I know this question may sound snarky, but that is truly not my intention. And, to define terms, I'm talking about the value of crafting gear and weapons, not the value of crafting weapon mods.
So, in conversations I have read on the theoretical value of crafting, I've only ever seen two opinions:
1.) It's a good stopgap way to craft items to raise your gear score as you progress through the world tiers.
2.) You can craft weapons to try to meet the narrow talent requirements on some of the weekly projects.
Has anyone heard of any other reason that seemed even sort of valid for why crafting exists?
For me, I just didn't do #1, you get plenty of loot to raise your gear score, so it just seemed like a waste of time and resources.
#2 is a feature of the game I only have swear words for. To ask for single weapon type talent drops is just infuriating to me. I mean, we all rejoice when Cassie is selling Unwaverings and we buy 12 at a time. That phenomenon seems highly illustrative, in my mind. But again, basically valid, since we can use our capped resources to try to get Unhinged.
The list of the things crafting *doesn't* do seems also to be limited to two as well, although these are two items that make crafting at endgame seem pretty much pointless.
- Allow you to use those items in recalibation, either on to or off of the item...
- Craft a GS500 item
For those among you that will inevitably respond with, "It's a looter/shooter, not a crafter/shooter," well, thank you. That's my question.
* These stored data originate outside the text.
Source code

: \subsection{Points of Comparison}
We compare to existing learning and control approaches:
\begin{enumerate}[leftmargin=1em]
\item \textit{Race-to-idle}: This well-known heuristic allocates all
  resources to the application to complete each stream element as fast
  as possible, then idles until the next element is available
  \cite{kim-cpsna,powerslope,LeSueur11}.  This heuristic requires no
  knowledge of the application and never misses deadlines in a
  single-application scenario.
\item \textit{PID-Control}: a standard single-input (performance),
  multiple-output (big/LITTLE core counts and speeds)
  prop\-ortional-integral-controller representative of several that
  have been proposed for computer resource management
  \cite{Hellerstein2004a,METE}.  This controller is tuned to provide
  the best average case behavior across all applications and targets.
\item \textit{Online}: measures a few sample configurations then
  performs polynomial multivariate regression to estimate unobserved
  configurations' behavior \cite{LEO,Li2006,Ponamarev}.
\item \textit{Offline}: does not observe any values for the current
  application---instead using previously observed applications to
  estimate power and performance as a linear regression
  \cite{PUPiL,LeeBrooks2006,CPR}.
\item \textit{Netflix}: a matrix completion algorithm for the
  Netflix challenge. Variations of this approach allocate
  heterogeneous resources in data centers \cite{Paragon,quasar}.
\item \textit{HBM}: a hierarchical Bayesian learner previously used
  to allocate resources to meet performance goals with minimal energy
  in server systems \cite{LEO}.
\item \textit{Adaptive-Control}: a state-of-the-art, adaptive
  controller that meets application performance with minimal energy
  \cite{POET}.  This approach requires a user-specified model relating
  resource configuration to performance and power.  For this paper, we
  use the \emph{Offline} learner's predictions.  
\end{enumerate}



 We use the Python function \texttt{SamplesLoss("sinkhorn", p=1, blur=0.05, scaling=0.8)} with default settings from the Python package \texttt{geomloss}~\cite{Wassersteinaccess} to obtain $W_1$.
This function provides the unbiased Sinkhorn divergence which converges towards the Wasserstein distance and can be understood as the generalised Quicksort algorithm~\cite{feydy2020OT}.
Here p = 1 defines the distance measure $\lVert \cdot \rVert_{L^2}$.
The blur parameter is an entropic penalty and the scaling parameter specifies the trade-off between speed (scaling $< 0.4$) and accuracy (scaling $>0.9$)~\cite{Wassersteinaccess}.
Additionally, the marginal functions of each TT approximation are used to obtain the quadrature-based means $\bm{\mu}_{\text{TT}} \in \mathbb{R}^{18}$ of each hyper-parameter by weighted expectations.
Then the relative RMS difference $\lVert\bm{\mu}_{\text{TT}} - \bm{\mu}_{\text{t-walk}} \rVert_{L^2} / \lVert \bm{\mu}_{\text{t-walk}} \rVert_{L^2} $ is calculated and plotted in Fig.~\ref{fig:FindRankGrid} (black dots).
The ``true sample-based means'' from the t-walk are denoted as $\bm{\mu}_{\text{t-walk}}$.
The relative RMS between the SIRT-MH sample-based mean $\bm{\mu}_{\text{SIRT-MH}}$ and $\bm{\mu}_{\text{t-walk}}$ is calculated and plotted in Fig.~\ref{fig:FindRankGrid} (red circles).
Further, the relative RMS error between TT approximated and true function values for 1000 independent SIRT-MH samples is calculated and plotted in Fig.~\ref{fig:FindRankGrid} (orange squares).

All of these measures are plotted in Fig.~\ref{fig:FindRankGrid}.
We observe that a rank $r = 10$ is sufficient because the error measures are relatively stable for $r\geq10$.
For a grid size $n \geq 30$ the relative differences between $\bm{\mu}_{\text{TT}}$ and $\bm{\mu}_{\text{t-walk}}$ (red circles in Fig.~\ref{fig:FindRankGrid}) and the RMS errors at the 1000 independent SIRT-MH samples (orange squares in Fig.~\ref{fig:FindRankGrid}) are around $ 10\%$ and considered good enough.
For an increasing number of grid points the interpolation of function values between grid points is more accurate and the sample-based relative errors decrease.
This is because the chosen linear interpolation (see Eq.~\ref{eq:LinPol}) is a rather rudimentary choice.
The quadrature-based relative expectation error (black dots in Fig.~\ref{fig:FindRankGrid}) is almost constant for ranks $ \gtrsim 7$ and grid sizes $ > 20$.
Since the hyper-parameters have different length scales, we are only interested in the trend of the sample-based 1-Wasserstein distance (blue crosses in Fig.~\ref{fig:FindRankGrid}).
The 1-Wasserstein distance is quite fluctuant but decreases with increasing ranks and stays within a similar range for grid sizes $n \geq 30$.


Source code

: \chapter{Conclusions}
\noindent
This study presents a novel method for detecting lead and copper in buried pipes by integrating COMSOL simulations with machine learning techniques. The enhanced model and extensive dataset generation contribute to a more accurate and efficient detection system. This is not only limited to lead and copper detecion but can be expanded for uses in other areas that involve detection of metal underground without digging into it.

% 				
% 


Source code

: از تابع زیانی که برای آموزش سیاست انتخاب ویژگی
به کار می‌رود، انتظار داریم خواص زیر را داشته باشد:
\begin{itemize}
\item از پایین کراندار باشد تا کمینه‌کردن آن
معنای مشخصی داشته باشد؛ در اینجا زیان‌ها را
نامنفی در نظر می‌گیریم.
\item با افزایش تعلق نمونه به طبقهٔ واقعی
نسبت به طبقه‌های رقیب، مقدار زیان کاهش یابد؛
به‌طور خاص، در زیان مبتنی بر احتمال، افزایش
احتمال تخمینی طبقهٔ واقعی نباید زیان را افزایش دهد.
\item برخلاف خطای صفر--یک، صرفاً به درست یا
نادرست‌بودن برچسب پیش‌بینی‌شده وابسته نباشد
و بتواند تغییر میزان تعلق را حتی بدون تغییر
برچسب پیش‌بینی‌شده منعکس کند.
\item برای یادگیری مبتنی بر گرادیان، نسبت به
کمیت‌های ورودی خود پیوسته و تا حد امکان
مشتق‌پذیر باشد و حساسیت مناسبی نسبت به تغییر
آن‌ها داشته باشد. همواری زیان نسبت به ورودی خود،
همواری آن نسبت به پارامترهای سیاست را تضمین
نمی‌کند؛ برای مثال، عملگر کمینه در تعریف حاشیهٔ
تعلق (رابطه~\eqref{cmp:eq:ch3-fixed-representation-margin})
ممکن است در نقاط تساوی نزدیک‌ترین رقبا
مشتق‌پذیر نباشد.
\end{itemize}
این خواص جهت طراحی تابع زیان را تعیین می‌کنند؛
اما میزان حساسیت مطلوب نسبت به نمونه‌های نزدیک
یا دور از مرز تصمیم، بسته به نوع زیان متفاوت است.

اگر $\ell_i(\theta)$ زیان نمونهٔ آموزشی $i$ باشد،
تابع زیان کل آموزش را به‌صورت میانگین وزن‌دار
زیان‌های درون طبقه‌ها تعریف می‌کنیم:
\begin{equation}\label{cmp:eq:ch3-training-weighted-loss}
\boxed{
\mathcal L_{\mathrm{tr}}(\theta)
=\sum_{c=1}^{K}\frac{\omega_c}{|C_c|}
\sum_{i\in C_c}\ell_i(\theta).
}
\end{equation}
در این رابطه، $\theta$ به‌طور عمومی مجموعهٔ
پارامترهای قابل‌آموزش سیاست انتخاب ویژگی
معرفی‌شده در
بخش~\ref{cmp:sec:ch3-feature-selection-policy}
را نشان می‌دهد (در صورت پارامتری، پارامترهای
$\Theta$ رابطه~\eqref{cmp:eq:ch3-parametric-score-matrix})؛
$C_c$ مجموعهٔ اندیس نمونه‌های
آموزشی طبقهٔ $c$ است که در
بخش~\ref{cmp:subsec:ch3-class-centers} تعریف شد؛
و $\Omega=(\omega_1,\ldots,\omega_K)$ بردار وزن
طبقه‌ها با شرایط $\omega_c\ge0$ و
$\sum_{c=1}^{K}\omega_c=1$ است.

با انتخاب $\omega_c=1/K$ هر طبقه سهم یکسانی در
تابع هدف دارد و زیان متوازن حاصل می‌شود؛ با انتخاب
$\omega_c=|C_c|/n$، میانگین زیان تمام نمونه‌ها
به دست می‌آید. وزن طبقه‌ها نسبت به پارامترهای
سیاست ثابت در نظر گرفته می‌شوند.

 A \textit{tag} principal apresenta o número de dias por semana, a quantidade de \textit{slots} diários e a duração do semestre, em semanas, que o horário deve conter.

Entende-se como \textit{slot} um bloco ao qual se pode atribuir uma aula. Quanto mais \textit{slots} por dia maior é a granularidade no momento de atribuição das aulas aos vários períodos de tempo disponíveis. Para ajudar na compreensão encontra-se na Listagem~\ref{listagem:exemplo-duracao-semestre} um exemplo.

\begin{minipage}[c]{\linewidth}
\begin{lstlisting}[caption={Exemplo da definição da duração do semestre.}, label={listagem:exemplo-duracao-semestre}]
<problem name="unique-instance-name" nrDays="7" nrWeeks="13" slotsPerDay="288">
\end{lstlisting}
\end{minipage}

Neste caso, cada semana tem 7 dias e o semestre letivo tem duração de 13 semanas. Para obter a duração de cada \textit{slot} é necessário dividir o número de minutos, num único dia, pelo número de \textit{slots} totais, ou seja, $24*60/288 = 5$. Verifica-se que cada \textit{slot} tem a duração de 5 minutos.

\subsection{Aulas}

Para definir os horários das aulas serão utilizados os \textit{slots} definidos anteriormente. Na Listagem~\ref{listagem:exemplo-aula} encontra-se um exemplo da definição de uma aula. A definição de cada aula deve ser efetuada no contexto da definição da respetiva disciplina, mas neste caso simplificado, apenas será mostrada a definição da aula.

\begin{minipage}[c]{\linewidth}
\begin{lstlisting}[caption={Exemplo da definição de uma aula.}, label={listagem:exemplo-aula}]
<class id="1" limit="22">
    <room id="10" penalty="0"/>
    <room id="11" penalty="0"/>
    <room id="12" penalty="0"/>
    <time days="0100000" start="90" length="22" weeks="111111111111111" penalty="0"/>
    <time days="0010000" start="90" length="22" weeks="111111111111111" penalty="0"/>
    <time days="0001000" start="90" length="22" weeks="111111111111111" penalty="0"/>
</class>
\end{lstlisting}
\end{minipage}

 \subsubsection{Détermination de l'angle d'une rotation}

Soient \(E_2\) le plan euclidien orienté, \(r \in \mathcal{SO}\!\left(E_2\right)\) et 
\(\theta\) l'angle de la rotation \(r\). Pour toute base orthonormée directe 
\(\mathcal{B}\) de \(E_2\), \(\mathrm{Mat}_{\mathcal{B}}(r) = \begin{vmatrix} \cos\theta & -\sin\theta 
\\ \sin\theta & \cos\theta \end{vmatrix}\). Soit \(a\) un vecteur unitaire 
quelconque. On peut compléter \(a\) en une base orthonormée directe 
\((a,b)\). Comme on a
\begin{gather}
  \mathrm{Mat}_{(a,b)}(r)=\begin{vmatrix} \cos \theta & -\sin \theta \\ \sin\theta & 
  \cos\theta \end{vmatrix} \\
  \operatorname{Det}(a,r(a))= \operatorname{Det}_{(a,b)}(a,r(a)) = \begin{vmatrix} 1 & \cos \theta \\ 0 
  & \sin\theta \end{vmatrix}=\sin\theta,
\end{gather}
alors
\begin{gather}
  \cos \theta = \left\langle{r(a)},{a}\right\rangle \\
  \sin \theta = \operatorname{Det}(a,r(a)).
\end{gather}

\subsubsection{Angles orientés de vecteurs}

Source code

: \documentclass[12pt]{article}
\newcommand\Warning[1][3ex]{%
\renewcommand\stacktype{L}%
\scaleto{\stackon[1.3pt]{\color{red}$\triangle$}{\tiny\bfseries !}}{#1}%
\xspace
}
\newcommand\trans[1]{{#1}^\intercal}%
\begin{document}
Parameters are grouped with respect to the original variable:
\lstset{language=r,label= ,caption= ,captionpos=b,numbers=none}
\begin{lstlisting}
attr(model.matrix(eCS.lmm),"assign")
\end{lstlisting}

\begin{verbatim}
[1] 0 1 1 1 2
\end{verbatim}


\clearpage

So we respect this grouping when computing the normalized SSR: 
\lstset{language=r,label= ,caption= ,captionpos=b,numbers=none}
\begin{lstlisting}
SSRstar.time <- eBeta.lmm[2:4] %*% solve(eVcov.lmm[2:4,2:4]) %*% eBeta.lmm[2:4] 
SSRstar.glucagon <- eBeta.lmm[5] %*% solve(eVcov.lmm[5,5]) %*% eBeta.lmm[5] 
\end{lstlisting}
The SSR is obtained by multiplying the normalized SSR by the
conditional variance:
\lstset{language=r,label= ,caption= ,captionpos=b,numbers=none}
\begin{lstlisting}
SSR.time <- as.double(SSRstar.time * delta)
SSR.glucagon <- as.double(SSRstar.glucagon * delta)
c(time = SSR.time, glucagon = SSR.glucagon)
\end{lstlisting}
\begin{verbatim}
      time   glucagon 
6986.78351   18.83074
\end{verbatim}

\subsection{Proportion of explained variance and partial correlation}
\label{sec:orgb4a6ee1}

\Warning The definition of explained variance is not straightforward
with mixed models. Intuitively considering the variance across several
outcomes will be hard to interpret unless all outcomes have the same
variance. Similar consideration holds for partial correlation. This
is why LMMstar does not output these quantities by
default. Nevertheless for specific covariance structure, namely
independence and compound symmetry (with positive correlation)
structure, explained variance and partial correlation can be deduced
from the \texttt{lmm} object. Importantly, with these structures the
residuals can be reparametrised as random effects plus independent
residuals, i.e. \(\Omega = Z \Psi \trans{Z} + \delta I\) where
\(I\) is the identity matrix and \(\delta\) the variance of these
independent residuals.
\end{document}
Given how the crafting system works, what's the point of the crafting system? Could just hand out the weapon mods on like, bounties or something and just never included crafting in the game... or am I missing something?
At the moment, the only way you justify crafting anything is to feed projects requiring crafted "replica" items, and the blue print rewards are almost never worth a quarter of the invested materials.
Other than weapon attachments, crafted replica items are utterly worthless. Yet, we get more replica blue prints than any other project reward. This current crafting system feels like I'm being trolled by Ubi.
Suggested Fix: As mentioned above, make crafted items identical to dropped loot versions so that they can hit 500GS and interact with recalibration. This makes material farms a worth while time sink and only enriches the player experience.
Tedious crap to artificially inflate play time and to point to and say "see, there’s a popular feature in our game!"
Same with climbing towers, capturing outposts, etc. just gameplay junk food that makes games fat, not good. The difference is some games incorporate it well so the monotony is actually worth the outcome. Ubisoft hasn’t really figured that part out yet, at least with The Division franchise.
These responses seem to underline my point then... say you got all the weapon mods from side missions, perks, and say, bounties. And if crafting was gone from the game... over there there’s just a recalibration station, and that’s it. I just feel like nothing would be missing *at all* from the game. Which seems like a wasted opportunity.
And the reward is just another sh!tty blueprint that you'll never craft because of recalibration and crafted items.Originally Posted by xWAR-CHIEFx Go to original post
The only reason to craft is projects. Crafting gear for yourself, even if you are leveling, is pointless because by the time you upgrade the bench to your current GS range you've already farmed better items outside that range. You should be able to craft 500 gear from the bench and it should be recalibrate-able.
Crafting is useful for:
- Weapon Mods
- Skill Mods
- Gear Sets (yeah, you get some from the raid and they are pretty ridiculous, but its understandable nobody mentioned them because most of you havent played the raid)
- Replicas for Blueprints
Crafting is not useful for:
- Upgrading your weapons and gear pieces
Lets be real for a second, how is that not surprising? How many games did you people play, where crafted material has the same value as looted material? I only know one game currently and that would be Elder Scrolls Online. In every other game, the endgame loot from the toughest bosses are always the best ingame. This is shown here with specific endgame activities that give you 500 gs items, which apparently only have a chance of a better role on basic weapon damage and basic armor, not on the attributes.